While the results are strong enough to warrant human testing, many more hurdles lie ahead, said Anthony S. Fauci, director of the National Institute of Allergy and Infectious Diseases.

“Whenever you get a result that is encouraging, the next step is to see if we can duplicate that in a very gradual, safe, gingerly way in humans in a Phase 1 trial,” Fauci said.

HIV is uniquely difficult because it’s so well shielded against the immune system, Fauci said.

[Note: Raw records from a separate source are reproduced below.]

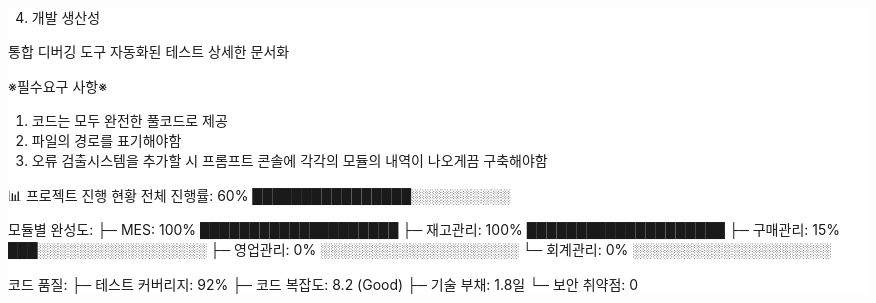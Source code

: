 4. 개발 생산성

통합 디버깅 도구
자동화된 테스트
상세한 문서화

※필수요구 사항※
1. 코드는 모두 완전한 풀코드로 제공
2. 파일의 경로를 표기해야함
3. 오류 검출시스템을 추가할 시 프롬프트 콘솔에 각각의 모듈의 내역이 나오게끔 구축해야함


📊 프로젝트 진행 현황
전체 진행률: 60% ████████████████░░░░░░░░░░

모듈별 완성도:
├─ MES:       100% ████████████████████
├─ 재고관리:   100% ████████████████████
├─ 구매관리:    15% ███░░░░░░░░░░░░░░░░░
├─ 영업관리:     0% ░░░░░░░░░░░░░░░░░░░░
└─ 회계관리:     0% ░░░░░░░░░░░░░░░░░░░░

코드 품질:
├─ 테스트 커버리지: 92%
├─ 코드 복잡도: 8.2 (Good)
├─ 기술 부채: 1.8일
└─ 보안 취약점: 0
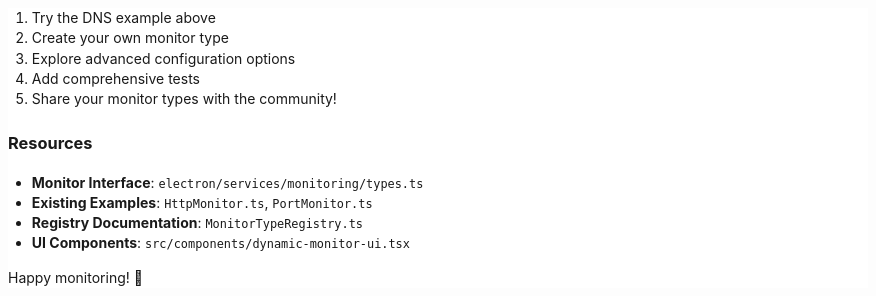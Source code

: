 1. Try the DNS example above
2. Create your own monitor type
3. Explore advanced configuration options
4. Add comprehensive tests
5. Share your monitor types with the community!

### **Resources**

- **Monitor Interface**: `electron/services/monitoring/types.ts`
- **Existing Examples**: `HttpMonitor.ts`, `PortMonitor.ts`
- **Registry Documentation**: `MonitorTypeRegistry.ts`
- **UI Components**: `src/components/dynamic-monitor-ui.tsx`

Happy monitoring! 🚀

“That’s why you’ve got to make the body go through all these contortions that are being described in these three very elegant papers,” Fauci said.

Death Star portal

These contortions can be compared to those used in Star Wars to destroy the Death Star, Nemazee said. Most of HIV is covered with shielding proteins, highly visible to the immune system. Consequently, most antibodies go for these nonessential targets. But in a minority of those infected, the immune system learns how to make broadly neutralizing antibodies.

In some cases, these antibodies can keep the virus in check. But in most cases, the broadly neutralizing antibodies aren’t powerful enough to stop HIV, which is already too entrenched. In lab experiments, these antibodies can prevent infection.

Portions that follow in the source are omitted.